TASK GOAL:
Scan each line of the records for the word "Train" and extract the ones that have it.

EXERCISE DATA:
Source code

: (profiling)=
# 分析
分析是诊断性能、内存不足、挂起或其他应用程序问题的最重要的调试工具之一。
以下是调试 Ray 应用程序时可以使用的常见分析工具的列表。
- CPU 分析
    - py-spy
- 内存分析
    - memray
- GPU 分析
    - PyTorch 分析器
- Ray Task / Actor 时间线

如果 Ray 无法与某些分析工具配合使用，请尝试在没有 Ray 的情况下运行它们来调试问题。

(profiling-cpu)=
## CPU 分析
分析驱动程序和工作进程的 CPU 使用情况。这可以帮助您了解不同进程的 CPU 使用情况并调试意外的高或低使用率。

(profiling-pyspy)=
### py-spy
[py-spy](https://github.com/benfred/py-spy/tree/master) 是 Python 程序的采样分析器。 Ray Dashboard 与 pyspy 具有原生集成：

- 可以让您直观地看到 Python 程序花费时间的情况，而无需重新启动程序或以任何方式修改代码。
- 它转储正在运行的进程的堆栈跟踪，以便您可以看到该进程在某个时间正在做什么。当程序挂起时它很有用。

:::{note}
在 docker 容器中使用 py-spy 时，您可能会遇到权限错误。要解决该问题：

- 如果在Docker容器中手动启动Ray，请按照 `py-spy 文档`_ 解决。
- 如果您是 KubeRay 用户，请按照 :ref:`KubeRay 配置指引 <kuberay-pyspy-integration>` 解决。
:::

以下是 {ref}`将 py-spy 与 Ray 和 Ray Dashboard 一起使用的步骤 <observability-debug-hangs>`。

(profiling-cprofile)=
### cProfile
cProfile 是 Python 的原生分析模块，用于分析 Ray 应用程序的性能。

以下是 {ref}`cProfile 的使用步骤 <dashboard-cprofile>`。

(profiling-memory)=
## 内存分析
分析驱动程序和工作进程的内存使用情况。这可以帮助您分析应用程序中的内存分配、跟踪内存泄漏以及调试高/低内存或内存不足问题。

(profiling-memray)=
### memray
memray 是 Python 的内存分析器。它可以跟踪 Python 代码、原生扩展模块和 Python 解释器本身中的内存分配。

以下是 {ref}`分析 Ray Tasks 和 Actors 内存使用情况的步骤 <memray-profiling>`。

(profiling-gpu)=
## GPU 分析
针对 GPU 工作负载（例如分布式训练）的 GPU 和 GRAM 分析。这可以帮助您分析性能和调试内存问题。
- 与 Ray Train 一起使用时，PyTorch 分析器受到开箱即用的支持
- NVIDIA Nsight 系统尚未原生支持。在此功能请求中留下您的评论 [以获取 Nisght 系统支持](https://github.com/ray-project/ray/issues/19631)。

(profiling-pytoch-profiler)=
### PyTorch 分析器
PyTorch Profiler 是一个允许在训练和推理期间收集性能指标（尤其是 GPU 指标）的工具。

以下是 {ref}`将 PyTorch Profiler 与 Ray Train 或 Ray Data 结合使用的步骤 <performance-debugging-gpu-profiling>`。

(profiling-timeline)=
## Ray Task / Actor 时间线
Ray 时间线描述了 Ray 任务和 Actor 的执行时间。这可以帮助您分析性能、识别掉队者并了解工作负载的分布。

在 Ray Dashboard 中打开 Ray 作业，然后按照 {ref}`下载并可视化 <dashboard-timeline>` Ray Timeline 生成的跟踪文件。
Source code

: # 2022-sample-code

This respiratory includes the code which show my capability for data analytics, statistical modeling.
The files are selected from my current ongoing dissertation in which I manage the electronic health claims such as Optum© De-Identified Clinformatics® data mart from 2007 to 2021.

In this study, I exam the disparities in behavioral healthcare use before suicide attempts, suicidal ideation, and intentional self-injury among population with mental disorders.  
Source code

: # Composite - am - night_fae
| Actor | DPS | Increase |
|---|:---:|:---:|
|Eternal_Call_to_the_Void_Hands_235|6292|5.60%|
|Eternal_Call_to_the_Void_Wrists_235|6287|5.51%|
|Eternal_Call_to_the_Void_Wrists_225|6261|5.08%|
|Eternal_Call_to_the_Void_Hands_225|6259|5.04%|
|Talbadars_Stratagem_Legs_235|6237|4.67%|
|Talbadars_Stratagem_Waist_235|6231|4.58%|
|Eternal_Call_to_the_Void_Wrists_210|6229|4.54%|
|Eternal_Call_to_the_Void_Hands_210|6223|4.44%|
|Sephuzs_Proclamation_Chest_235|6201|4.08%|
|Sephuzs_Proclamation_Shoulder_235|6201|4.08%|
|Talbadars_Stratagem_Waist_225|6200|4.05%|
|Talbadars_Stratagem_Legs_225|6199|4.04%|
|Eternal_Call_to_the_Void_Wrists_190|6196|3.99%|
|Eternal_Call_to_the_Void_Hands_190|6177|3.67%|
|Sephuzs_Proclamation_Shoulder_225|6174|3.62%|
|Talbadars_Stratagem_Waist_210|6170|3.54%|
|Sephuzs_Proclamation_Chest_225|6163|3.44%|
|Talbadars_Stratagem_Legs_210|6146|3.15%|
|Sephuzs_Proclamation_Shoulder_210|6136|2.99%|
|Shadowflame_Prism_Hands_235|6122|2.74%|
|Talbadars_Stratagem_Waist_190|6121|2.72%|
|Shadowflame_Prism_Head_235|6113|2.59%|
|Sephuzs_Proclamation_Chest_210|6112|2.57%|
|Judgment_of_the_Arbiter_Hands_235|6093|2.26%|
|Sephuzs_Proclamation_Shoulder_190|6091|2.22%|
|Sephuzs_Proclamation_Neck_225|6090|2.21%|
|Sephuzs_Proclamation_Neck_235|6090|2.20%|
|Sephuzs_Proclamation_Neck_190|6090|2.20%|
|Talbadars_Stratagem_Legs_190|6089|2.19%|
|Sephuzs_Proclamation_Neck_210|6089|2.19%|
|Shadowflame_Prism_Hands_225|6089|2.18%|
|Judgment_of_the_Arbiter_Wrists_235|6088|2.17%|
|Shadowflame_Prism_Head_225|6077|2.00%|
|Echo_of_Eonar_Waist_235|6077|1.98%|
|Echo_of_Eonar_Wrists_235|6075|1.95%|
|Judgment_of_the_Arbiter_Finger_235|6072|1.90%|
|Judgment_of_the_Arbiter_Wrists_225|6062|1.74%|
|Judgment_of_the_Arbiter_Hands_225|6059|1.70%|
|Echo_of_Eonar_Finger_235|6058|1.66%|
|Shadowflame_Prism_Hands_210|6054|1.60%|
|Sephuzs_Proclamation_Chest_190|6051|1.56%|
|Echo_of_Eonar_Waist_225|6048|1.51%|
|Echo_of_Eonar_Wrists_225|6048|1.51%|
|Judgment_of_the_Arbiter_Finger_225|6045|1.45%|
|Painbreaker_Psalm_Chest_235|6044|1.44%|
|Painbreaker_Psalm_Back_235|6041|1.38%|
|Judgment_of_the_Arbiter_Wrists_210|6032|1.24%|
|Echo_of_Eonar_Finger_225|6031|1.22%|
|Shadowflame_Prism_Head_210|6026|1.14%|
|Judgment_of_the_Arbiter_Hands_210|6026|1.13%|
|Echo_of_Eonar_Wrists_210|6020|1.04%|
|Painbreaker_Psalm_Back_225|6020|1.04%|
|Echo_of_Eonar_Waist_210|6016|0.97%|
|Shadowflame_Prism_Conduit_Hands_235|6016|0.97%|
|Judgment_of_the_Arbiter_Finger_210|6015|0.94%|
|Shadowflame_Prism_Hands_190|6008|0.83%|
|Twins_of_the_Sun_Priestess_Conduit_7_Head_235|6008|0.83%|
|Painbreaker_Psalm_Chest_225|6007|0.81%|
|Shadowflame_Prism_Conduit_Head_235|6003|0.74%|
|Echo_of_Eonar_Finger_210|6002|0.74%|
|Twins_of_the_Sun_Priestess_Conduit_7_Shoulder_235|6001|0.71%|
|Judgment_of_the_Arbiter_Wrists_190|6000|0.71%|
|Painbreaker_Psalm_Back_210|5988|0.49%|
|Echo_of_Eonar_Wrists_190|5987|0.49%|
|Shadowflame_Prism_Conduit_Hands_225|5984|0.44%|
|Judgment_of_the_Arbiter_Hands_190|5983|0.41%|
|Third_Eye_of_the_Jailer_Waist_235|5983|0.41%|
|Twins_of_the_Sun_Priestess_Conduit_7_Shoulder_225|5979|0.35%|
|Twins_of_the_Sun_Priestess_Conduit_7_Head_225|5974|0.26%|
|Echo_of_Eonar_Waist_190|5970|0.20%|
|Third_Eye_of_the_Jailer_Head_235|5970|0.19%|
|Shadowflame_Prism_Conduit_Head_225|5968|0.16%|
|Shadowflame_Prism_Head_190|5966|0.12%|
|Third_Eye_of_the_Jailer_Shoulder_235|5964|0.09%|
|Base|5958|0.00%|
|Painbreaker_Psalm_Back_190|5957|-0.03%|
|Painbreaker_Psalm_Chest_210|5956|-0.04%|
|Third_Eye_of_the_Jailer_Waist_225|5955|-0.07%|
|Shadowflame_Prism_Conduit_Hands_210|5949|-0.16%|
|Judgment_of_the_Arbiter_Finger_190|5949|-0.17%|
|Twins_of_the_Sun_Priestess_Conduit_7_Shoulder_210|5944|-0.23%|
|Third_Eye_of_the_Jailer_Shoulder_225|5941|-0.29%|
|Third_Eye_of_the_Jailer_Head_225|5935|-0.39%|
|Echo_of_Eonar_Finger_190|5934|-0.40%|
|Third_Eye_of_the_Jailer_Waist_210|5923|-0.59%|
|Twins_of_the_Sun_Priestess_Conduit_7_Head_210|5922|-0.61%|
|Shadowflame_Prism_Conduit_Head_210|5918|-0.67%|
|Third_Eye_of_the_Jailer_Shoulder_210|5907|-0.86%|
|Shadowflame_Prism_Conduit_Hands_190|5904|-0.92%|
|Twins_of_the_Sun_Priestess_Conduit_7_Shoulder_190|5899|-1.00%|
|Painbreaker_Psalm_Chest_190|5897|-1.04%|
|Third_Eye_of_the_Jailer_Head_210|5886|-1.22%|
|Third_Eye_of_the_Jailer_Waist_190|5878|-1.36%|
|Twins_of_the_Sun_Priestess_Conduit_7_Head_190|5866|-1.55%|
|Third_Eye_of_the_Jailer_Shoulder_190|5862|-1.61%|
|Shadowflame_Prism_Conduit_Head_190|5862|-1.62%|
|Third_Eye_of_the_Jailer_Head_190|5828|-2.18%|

TASK ANSWER:
- 与 Ray Train 一起使用时，PyTorch 分析器受到开箱即用的支持
以下是 {ref}`将 PyTorch Profiler 与 Ray Train 或 Ray Data 结合使用的步骤 <performance-debugging-gpu-profiling>`。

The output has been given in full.